● WHAT THE EXERCISE ASKS
In the entries that follow, the line with "law. You can do that." opens the range and the line with "Why did you" closes it; repeat that range exactly, both lines included.

◆ ◆ ◆

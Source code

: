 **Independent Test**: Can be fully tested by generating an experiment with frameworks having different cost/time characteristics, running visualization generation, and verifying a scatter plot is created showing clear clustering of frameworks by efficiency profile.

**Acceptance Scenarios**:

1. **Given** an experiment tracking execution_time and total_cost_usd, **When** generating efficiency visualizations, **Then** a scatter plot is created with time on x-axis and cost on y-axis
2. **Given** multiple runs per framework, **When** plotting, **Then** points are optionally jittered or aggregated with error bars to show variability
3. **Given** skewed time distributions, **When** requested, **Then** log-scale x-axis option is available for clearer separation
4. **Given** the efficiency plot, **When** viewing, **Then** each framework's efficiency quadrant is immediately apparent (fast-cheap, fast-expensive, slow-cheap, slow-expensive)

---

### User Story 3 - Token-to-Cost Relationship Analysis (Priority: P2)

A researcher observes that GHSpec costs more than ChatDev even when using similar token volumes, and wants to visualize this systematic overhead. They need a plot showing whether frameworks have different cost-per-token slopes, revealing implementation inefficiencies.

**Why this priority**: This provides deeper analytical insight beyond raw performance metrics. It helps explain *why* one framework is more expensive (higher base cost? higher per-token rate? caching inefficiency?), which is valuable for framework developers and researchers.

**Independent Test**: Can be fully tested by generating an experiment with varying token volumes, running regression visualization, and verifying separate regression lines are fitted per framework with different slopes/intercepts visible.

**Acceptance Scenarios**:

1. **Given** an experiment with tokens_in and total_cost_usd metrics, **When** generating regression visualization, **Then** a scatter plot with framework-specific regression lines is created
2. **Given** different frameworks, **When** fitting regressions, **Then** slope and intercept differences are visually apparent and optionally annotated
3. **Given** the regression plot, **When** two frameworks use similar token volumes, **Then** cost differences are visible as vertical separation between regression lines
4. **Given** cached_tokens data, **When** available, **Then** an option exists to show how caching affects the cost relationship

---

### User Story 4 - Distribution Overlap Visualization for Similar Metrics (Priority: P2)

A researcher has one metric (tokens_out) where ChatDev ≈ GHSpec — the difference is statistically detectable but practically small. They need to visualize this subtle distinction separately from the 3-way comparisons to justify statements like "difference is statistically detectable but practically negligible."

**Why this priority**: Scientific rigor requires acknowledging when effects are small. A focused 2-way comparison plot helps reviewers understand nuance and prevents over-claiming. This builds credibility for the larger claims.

◆ ◆ ◆

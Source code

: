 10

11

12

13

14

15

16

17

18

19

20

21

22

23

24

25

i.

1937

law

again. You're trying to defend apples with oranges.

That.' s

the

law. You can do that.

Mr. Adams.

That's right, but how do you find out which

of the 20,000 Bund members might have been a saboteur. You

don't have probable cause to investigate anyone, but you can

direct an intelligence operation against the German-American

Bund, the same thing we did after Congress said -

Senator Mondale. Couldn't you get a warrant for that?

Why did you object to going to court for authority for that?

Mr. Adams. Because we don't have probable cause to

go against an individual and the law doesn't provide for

◆ ◆ ◆

● TASK ANSWER
law. You can do that.

Mr. Adams.

That's right, but how do you find out which

of the 20,000 Bund members might have been a saboteur. You

don't have probable cause to investigate anyone, but you can

direct an intelligence operation against the German-American

Bund, the same thing we did after Congress said -

Senator Mondale. Couldn't you get a warrant for that?

Why did you object to going to court for authority for that?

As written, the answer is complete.